▶ _Rendered images with source text_
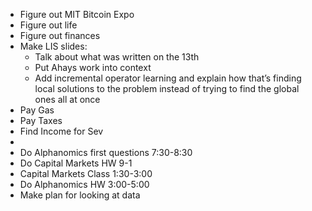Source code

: - Figure out MIT Bitcoin Expo
- Figure out life
- Figure out finances
- Make LIS slides:
    - Talk about what was written on the 13th
    - Put Ahays work into context
    - Add incremental operator learning and explain how that’s finding local solutions to the problem instead of trying to find the global ones all at once
- Pay Gas
- Pay Taxes
- Find Income for Sev
- 
- Do Alphanomics first questions 7:30-8:30
- Do Capital Markets HW 9-1
- Capital Markets Class 1:30-3:00
- Do Alphanomics HW 3:00-5:00
- Make plan for looking at data
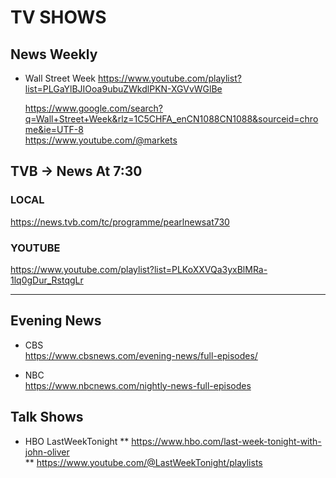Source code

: # TV SHOWS



## News Weekly  
* Wall Street Week
  https://www.youtube.com/playlist?list=PLGaYlBJIOoa9ubuZWkdlPKN-XGVvWGlBe
  
  https://www.google.com/search?q=Wall+Street+Week&rlz=1C5CHFA_enCN1088CN1088&sourceid=chrome&ie=UTF-8   
  https://www.youtube.com/@markets
  
  
  





##  TVB ->  News At 7:30 

###  LOCAL
https://news.tvb.com/tc/programme/pearlnewsat730         

###  YOUTUBE
https://www.youtube.com/playlist?list=PLKoXXVQa3yxBlMRa-1lq0gDur_RstqgLr          

---

## Evening News
* CBS     
https://www.cbsnews.com/evening-news/full-episodes/

* NBC     
https://www.nbcnews.com/nightly-news-full-episodes         


## Talk Shows
*  HBO LastWeekTonight
** https://www.hbo.com/last-week-tonight-with-john-oliver       
** https://www.youtube.com/@LastWeekTonight/playlists       
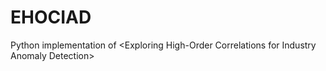 # EHOCIAD
Python implementation of &lt;Exploring High-Order Correlations for Industry Anomaly Detection>
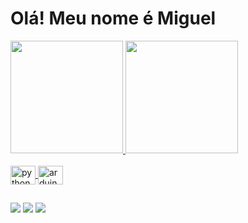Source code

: # Olá! Meu nome é Miguel 
<div>
  <a href="https://github.com/chernobyl456">
  <img height="180em" src="https://github-readme-stats.vercel.app/api?username=chernobyl456&show_icons=true&theme=merko&include_all_commits=true&count_private=false"/>
  <img height="180em" src="https://github-readme-stats.vercel.app/api/top-langs/?username=chernobyl456&layout=compact&langs_count=7&theme=merko"/>
</div>
<div><br>
  <img align="center" alt="python" height="30" width="40" src="https://cdn.jsdelivr.net/gh/devicons/devicon/icons/python/python-original.svg">
  <img align="center" alt="arduino" height="30" width="40" src="https://cdn.jsdelivr.net/gh/devicons/devicon/icons/arduino/arduino-original.svg">
</div>

##

<div>
  <a href="https://www.instagram.com/miguelsouza1560/" target="_blank"><img src="https://img.shields.io/badge/Instagram-E4405F?style=for-the-badge&logo=instagram&logoColor=white" target="_blank"></a>
  <a href="https://steamcommunity.com/profiles/76561199034670373/" target="_blank"><img src="https://img.shields.io/badge/Steam-000000?style=for-the-badge&logo=steam&logoColor=white" target="_blank"></a>
  <a href="mailto:miguelsouza156072@gmail.com" target="_blank"><img src="https://img.shields.io/badge/Gmail-D14836?style=for-the-badge&logo=gmail&logoColor=white" target="_blank">
</a>
<div/>
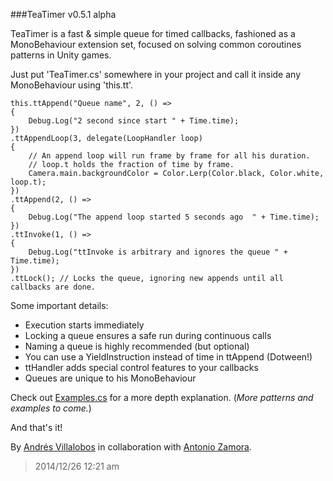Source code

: ###TeaTimer v0.5.1 alpha

TeaTimer is a fast & simple queue for timed callbacks, fashioned as a
MonoBehaviour extension set, focused on solving common coroutines patterns in
Unity games.

Just put 'TeaTimer.cs' somewhere in your project and call it inside any
MonoBehaviour using 'this.tt'.


	this.ttAppend("Queue name", 2, () =>
	{
		Debug.Log("2 second since start " + Time.time);
	})
	.ttAppendLoop(3, delegate(LoopHandler loop)
	{
		// An append loop will run frame by frame for all his duration.
		// loop.t holds the fraction of time by frame.
		Camera.main.backgroundColor = Color.Lerp(Color.black, Color.white, loop.t);
	})
	.ttAppend(2, () =>
	{
		Debug.Log("The append loop started 5 seconds ago  " + Time.time);
	})
	.ttInvoke(1, () =>
	{
		Debug.Log("ttInvoke is arbitrary and ignores the queue " + Time.time);
	})
	.ttLock(); // Locks the queue, ignoring new appends until all callbacks are done.


Some important details:
- Execution starts immediately
- Locking a queue ensures a safe run during continuous calls
- Naming a queue is highly recommended (but optional)
- You can use a YieldInstruction instead of time in ttAppend (Dotween!)
- ttHandler adds special control features to your callbacks
- Queues are unique to his MonoBehaviour

Check out
[Examples.cs](http://github.com/alvivar/TeaTimer/blob/master/Examples.cs) for
a more depth explanation. (*More patterns and examples to come.*)

And that's it!

By [Andrés Villalobos](http://twitter.com/matnesis) in collaboration with
[Antonio Zamora](http://twitter.com/tzamora).

> 2014/12/26 12:21 am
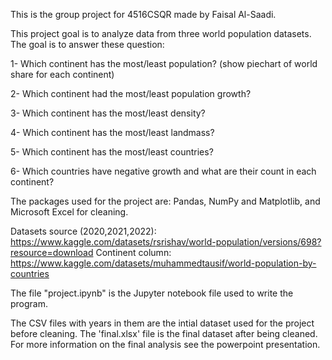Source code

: This is the group project for 4516CSQR made by Faisal Al-Saadi.

This project goal is to analyze data from three world population datasets.
The goal is to answer these question:

1- Which continent has the most/least population? (show piechart of world share for each continent)

2- Which continent had the most/least population growth?

3- Which continent has the most/least density?

4- Which continent has the most/least landmass?

5- Which continent has the most/least countries?

6- Which countries have negative growth and what are their count in each continent?

The packages used for the project are: Pandas, NumPy and Matplotlib, and Microsoft Excel for cleaning.

Datasets source (2020,2021,2022): https://www.kaggle.com/datasets/rsrishav/world-population/versions/698?resource=download
                Continent column: https://www.kaggle.com/datasets/muhammedtausif/world-population-by-countries

The file "project.ipynb" is the Jupyter notebook file used to write the program.

The CSV files with years in them are the intial dataset used for the project before cleaning.
The 'final.xlsx' file is the final dataset after being cleaned.
For more information on the final analysis see the powerpoint presentation.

▶ _ASSIGNMENT_
If a line in the records includes the string "that", copy it.

▶ _ANSWER BELOW_
    - Add incremental operator learning and explain how that’s finding local solutions to the problem instead of trying to find the global ones all at once
And that's it!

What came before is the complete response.